▶ _Try it_
Any picture in the material should be left out, while all other lines are copied exactly.

▶ _Source material_
BEGIN
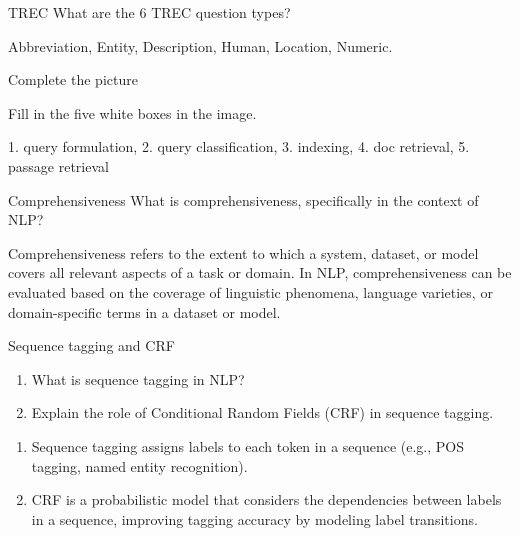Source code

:\documentclass{article}
\begin{document}
\begin{exercise}{TREC}\label{ex:trec}
  What are the 6 TREC question types?

  \begin{solution}
    Abbreviation, Entity, Description, Human, Location, Numeric.
  \end{solution}
\end{exercise}

\begin{exercise}{Complete the picture}
  

  Fill in the five white boxes in the image.

  \begin{solution}
    1. query formulation, 2. query classification, 3. indexing, 4. doc retrieval, 5. passage retrieval
  \end{solution}
\end{exercise}



\setcounter{section}{2020}

\begin{exercise}{Comprehensiveness}
  What is comprehensiveness, specifically in the context of NLP?

  \begin{solution}
    Comprehensiveness refers to the extent to which a system, dataset, or model covers all relevant aspects of a task or domain.
    In NLP, comprehensiveness can be evaluated based on the coverage of linguistic phenomena, language varieties, or domain-specific terms in a dataset or model.
  \end{solution}
\end{exercise}

\begin{exercise}{Sequence tagging and CRF}\label{ex:seq-tagging}
  \begin{enumerate}
    \item What is sequence tagging in NLP?
    \item Explain the role of Conditional Random Fields (CRF) in sequence tagging.
  \end{enumerate}

  \begin{solution}
    \begin{enumerate}
        \item Sequence tagging assigns labels to each token in a sequence (e.g., POS tagging, named entity recognition).
        \item CRF is a probabilistic model that considers the dependencies between labels in a sequence, improving tagging accuracy by modeling label transitions.
    \end{enumerate}
  \end{solution}
\end{exercise}
\end{document}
END
▶ _Reply_
Source code

:\documentclass{article}
\begin{document}
\begin{exercise}{TREC}\label{ex:trec}
  What are the 6 TREC question types?

  \begin{solution}
    Abbreviation, Entity, Description, Human, Location, Numeric.
  \end{solution}
\end{exercise}

\begin{exercise}{Complete the picture}
  

  Fill in the five white boxes in the image.

  \begin{solution}
    1. query formulation, 2. query classification, 3. indexing, 4. doc retrieval, 5. passage retrieval
  \end{solution}
\end{exercise}



\setcounter{section}{2020}

\begin{exercise}{Comprehensiveness}
  What is comprehensiveness, specifically in the context of NLP?

  \begin{solution}
    Comprehensiveness refers to the extent to which a system, dataset, or model covers all relevant aspects of a task or domain.
    In NLP, comprehensiveness can be evaluated based on the coverage of linguistic phenomena, language varieties, or domain-specific terms in a dataset or model.
  \end{solution}
\end{exercise}

\begin{exercise}{Sequence tagging and CRF}\label{ex:seq-tagging}
  \begin{enumerate}
    \item What is sequence tagging in NLP?
    \item Explain the role of Conditional Random Fields (CRF) in sequence tagging.
  \end{enumerate}

  \begin{solution}
    \begin{enumerate}
        \item Sequence tagging assigns labels to each token in a sequence (e.g., POS tagging, named entity recognition).
        \item CRF is a probabilistic model that considers the dependencies between labels in a sequence, improving tagging accuracy by modeling label transitions.
    \end{enumerate}
  \end{solution}
\end{exercise}
\end{document}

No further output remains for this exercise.